[DATA UNDER STUDY Boundary: Start]
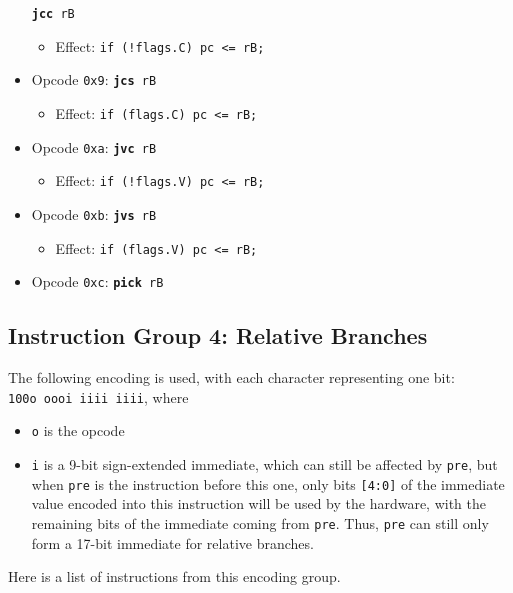 \documentclass{article}
\begin{document}
\begin{itemize}
			\texttt{\textbf{jcc} rB}
		\begin{itemize}
			\item Effect:
				\texttt{if (!flags.C) pc <= rB;}
		\end{itemize}
		\item Opcode \texttt{0x9}:
			\texttt{\textbf{jcs} rB}
		\begin{itemize}
			\item Effect:
				\texttt{if (flags.C) pc <= rB;}
		\end{itemize}
		\item Opcode \texttt{0xa}:
			\texttt{\textbf{jvc} rB}
		\begin{itemize}
			\item Effect:
				\texttt{if (!flags.V) pc <= rB;}
		\end{itemize}
		\item Opcode \texttt{0xb}:
			\texttt{\textbf{jvs} rB}
		\begin{itemize}
			\item Effect:
				\texttt{if (flags.V) pc <= rB;}
		\end{itemize}
		\item Opcode \texttt{0xc}:
			\texttt{\textbf{pick} rB}
	\end{itemize}

	\doublespacing

	\subsection{Instruction Group 4:  Relative Branches}
	The following encoding is used, with each character representing one
	bit:  \\
	\texttt{100o oooi iiii iiii}, where

	\singlespacing
	\begin{itemize}
		\item \texttt{o} is the opcode
		\item \texttt{i} is a 9-bit sign-extended immediate, which can
		still be affected by \texttt{pre}, but when \texttt{pre} is the
		instruction before this one, only bits \texttt{[4:0]} of the
		immediate value encoded into this instruction will be used by the
		hardware, with the remaining bits of the immediate coming from
		\texttt{pre}.  Thus, \texttt{pre} can still only form a 17-bit
		immediate for relative branches.
	\end{itemize}
	\doublespacing

	Here is a list of instructions from this encoding group.
\end{document}
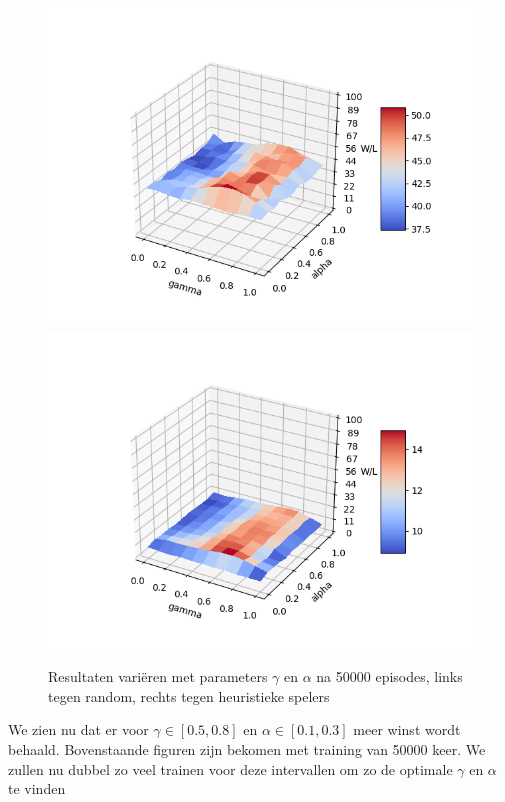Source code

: \documentclass[11pt]{article}
\begin{document}
\begin{figure}[h]
\centering
\includegraphics[scale=0.50]{images/qtable_parameter_random.png}
\includegraphics[scale=0.50]{images/qtable_parameter_heuristic.png}
\caption{Resultaten variëren met parameters $\gamma$ en $\alpha$ na 50000 episodes, links tegen random, rechts tegen heuristieke spelers}
\end{figure}
We zien nu dat er voor $\gamma \in [0.5, 0.8] $ en $\alpha \in [0.1, 0.3] $ meer winst wordt behaald. Bovenstaande figuren zijn bekomen met training van 50000 keer. We zullen nu dubbel zo veel trainen voor deze intervallen om zo de optimale $\gamma$ en $\alpha$ te vinden\\\\
\end{document}
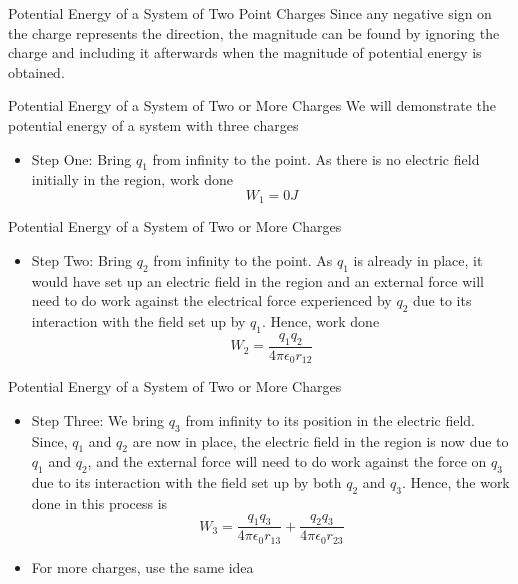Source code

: \documentclass{beamer}
\begin{document}
\begin{frame}{Potential Energy of a System of Two Point Charges}{}
Since any negative sign on the charge represents the direction, the magnitude can be found by ignoring the charge and including it afterwards when the magnitude of potential energy is obtained.
\end{frame}

\begin{frame}{Potential Energy of a System of Two or More Charges}{}
We will demonstrate the potential energy of a system with three charges
  \begin{itemize}
  \item Step One: Bring \(q_1\) from infinity to the point.  As there is no electric field initially in the region, work done \[W_1=0J\]
  \end{itemize}
\end{frame}

\begin{frame}{Potential Energy of a System of Two or More Charges}{}
  \begin{itemize}
  \item Step Two: Bring \(q_2\) from infinity to the point.  As \(q_1\) is already in place, it would have set up an electric field in the region and an external force will need to do work against the electrical force experienced by \(q_2\) due to its interaction with the field set up by \(q_1\). Hence, work done
  \[W_2=\frac{q_1 q_2}{4\pi \epsilon_0 r_{12}}\]
  \end{itemize}
\end{frame}

\begin{frame}{Potential Energy of a System of Two or More Charges}{}
  \begin{itemize}
  \item Step Three: We bring \(q_3\) from infinity to its position in the electric field.  Since, \(q_1\) and \(q_2\) are now in place, the electric field in the region is now due to \(q_1\) and \(q_2\), and the external force will need to do work against the force on \(q_3\) due to its interaction with the field set up by both \(q_2\) and \(q_3\). Hence, the work done in this process is
  \[W_3=\frac{q_1 q_3}{4\pi \epsilon_0 r_{13}} + \frac{q_2 q_3}{4\pi \epsilon_0 r_{23}}\]
  \item For more charges, use the same idea
  \end{itemize}
\end{frame}
\end{document}
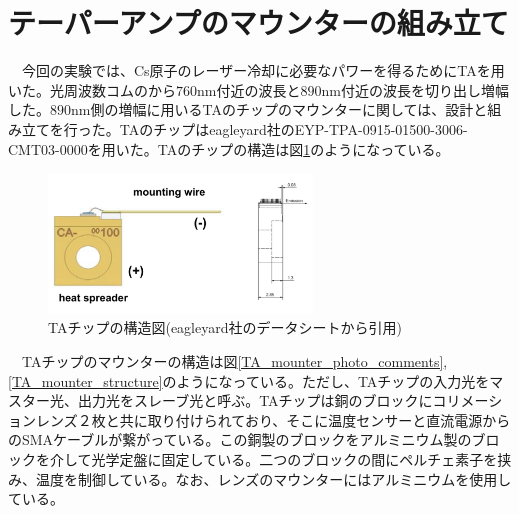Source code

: \documentclass[uplatex, dvipdfmx, a4paper, report, papersize, 11pt]{jsbook}
\begin{document}
\newpage
\section{テーパーアンプのマウンターの組み立て}
　今回の実験では、Cs原子のレーザー冷却に必要なパワーを得るためにTAを用いた。光周波数コムのから$760 \mathrm{nm}$付近の波長と$890 \mathrm{nm}$付近の波長を切り出し増幅した。$890 \mathrm{nm}$側の増幅に用いるTAのチップのマウンターに関しては、設計と組み立てを行った。TAのチップはeagleyard社のEYP-TPA-0915-01500-3006-CMT03-0000を用いた。TAのチップの構造は図\ref{TA_chip_ds}のようになっている。\\
\begin{figure}[htbp]
 \begin{center}
  \includegraphics[width=70mm]{figures/chapter4/TA_chip_ds.png}
\end{center}
 \caption{TAチップの構造図(eagleyard社のデータシートから引用)}
 \label{TA_chip_ds}
\end{figure}
　TAチップのマウンターの構造は図\ref{TA_mounter_photo_comments},\ref{TA_mounter_structure}のようになっている。ただし、TAチップの入力光をマスター光、出力光をスレーブ光と呼ぶ。TAチップは銅のブロックにコリメーションレンズ２枚と共に取り付けられており、そこに温度センサーと直流電源からのSMAケーブルが繋がっている。この銅製のブロックをアルミニウム製のブロックを介して光学定盤に固定している。二つのブロックの間にペルチェ素子を挟み、温度を制御している。なお、レンズのマウンターにはアルミニウムを使用している。
\end{document}
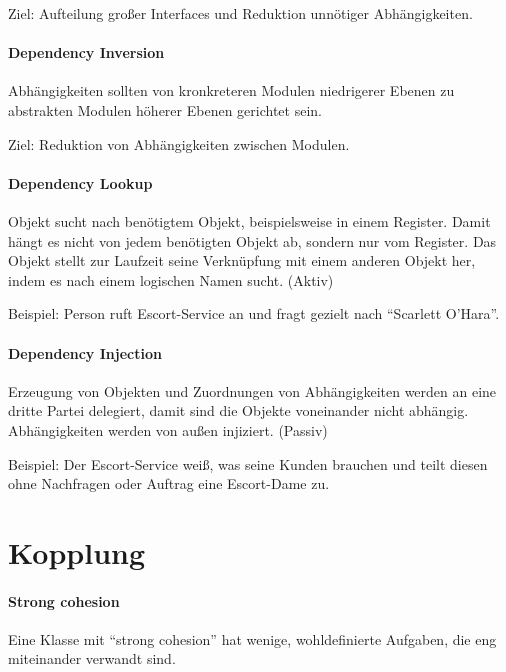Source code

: Ziel: Aufteilung großer Interfaces und Reduktion unnötiger
Abhängigkeiten.

\paragraph{Dependency Inversion}\label{dependency-inversion}

Abhängigkeiten sollten von kronkreteren Modulen niedrigerer Ebenen zu
abstrakten Modulen höherer Ebenen gerichtet sein.

Ziel: Reduktion von Abhängigkeiten zwischen Modulen.

\paragraph{Dependency Lookup}\label{dependency-lookup}

Objekt sucht nach benötigtem Objekt, beispielsweise in einem Register.
Damit hängt es nicht von jedem benötigten Objekt ab, sondern nur vom
Register. Das Objekt stellt zur Laufzeit seine Verknüpfung mit einem
anderen Objekt her, indem es nach einem logischen Namen sucht. (Aktiv)

Beispiel: Person ruft Escort-Service an und fragt gezielt nach
``Scarlett O'Hara''.

\paragraph{Dependency Injection}\label{dependency-injection}

Erzeugung von Objekten und Zuordnungen von Abhängigkeiten werden an eine
dritte Partei delegiert, damit sind die Objekte voneinander nicht
abhängig. Abhängigkeiten werden von außen injiziert. (Passiv)

Beispiel: Der Escort-Service weiß, was seine Kunden brauchen und teilt
diesen ohne Nachfragen oder Auftrag eine Escort-Dame zu.

\section{Kopplung}\label{kopplung}

\paragraph{Strong cohesion}\label{strong-cohesion}

Eine Klasse mit ``strong cohesion'' hat wenige, wohldefinierte Aufgaben,
die eng miteinander verwandt sind.

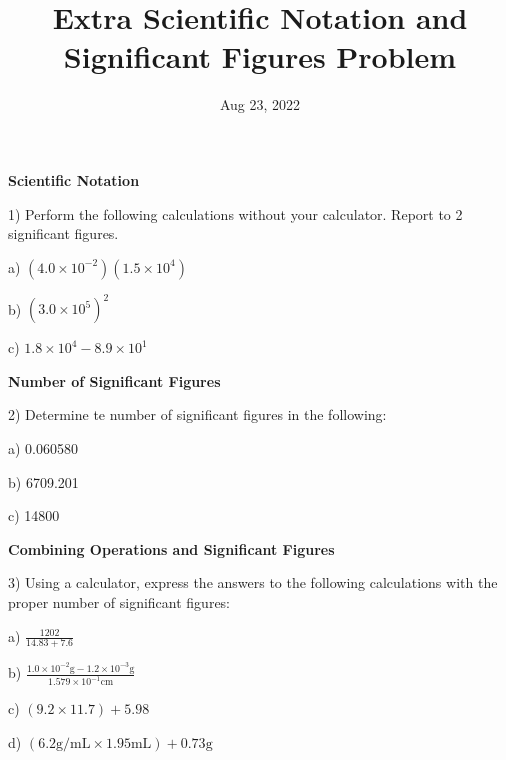 \documentclass[12pt]{article}
\title{\textbf{Extra Scientific Notation and  Significant Figures Problem}}
\date{Aug 23, 2022}
\begin{document}
\maketitle 

\textbf{Scientific Notation}

1) Perform the following calculations without your calculator. Report
to 2 significant figures.

a) $(4.0 \times 10^{-2})(1.5 \times 10^4)$

b) $(3.0 \times 10^5)^2$

c) $1.8 \times 10^4 - 8.9 \times 10^1$

\textbf{Number of Significant Figures}

2) Determine te number of significant figures in the following:

a) 0.060580

b) 6709.201

c) 14800

\textbf{Combining Operations and Significant Figures}

3) Using a calculator, express the answers to the following calculations with
the proper number of significant figures:

a) $\frac{1202}{14.83 + 7.6}$

b) $\frac{1.0 \times 10^{-2} \text{g} - 1.2 \times 10^{-3}\text{g}}{1.579 \times 10^{-1} \text{cm}}$

c) $(9.2 \times 11.7) + 5.98$

d) $(6.2 \text{g/mL} \times 1.95 \text{mL}) + 0.73 \text{g}$
\end{document}
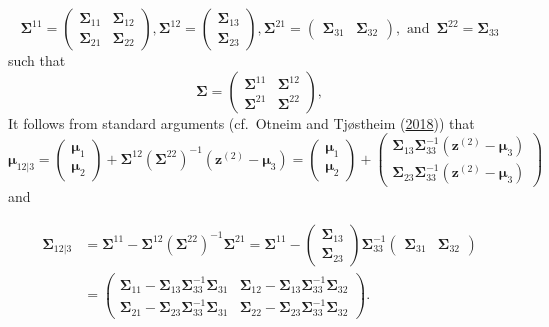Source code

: \documentclass[
  12pt,
  letterpaper]{article}
\numberwithin{equation}{section}
\newcommand{\ztwo}{\bm{z}^{(2)}}
\newcommand{\fmu}{\bm{\mu}}
\newcommand{\fSigma}{\bm{\Sigma}}
\begin{document}
\[\fSigma^{11} = \begin{pmatrix} \fSigma_{11} & \fSigma_{12} \\ \fSigma_{21} & \fSigma_{22}\end{pmatrix}, \fSigma^{12} = \begin{pmatrix} \fSigma_{13} \\ \fSigma_{23}\end{pmatrix}, \fSigma^{21} = \begin{pmatrix} \fSigma_{31} & \fSigma_{32}\end{pmatrix}, \textrm{ and } \, \fSigma^{22} = \fSigma_{33}\]
such that
\[\fSigma = \begin{pmatrix} \fSigma^{11} & \fSigma^{12} \\ \fSigma^{21} & \fSigma^{22}\end{pmatrix},\]
It follows from standard arguments (cf.~Otneim and Tjøstheim (\protect\hyperlink{ref-otneim2017conditional}{2018})) that
\begin{equation}
\fmu_{12|3} = \begin{pmatrix} \fmu_1 \\ \fmu_2 \end{pmatrix} + \fSigma^{12}\left(\fSigma^{22}\right)^{-1}\left(\ztwo - \fmu_3\right) = \begin{pmatrix} \fmu_1 \\ \fmu_2 \end{pmatrix} + \begin{pmatrix} \fSigma_{13}\fSigma_{33}^{-1} \left(\ztwo - \fmu_3\right) \\  \fSigma_{23}\fSigma_{33}^{-1} \left(\ztwo - \fmu_3\right)\end{pmatrix}
\end{equation}
and

\begin{align}
\fSigma_{12|3} &= \fSigma^{11} - \fSigma^{12}\left(\fSigma^{22}\right)^{-1}\fSigma^{21} = \fSigma^{11} - \begin{pmatrix} \fSigma_{13} \\ \fSigma_{23} \end{pmatrix} \fSigma_{33}^{-1} \begin{pmatrix} \fSigma_{31} & \fSigma_{32} \end{pmatrix}\nonumber \\
&= \begin{pmatrix} \fSigma_{11} - \fSigma_{13}\fSigma_{33}^{-1} \fSigma_{31} & \fSigma_{12} - \fSigma_{13}\fSigma_{33}^{-1} \fSigma_{32} \\ \fSigma_{21} - \fSigma_{23}\fSigma_{33}^{-1} \fSigma_{31} & \fSigma_{22} - \fSigma_{23}\fSigma_{33}^{-1} \fSigma_{32}\end{pmatrix}. 
\label{eq:blocksigma}
\end{align}
\end{document}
[DATA UNDER STUDY Boundary: End]
- [TO DO]:
Scan the records above for the string "Notation", then report every line that contains it.

- [TASK RESULT]:
\title{\textbf{Extra Scientific Notation and  Significant Figures Problem}}
\textbf{Scientific Notation}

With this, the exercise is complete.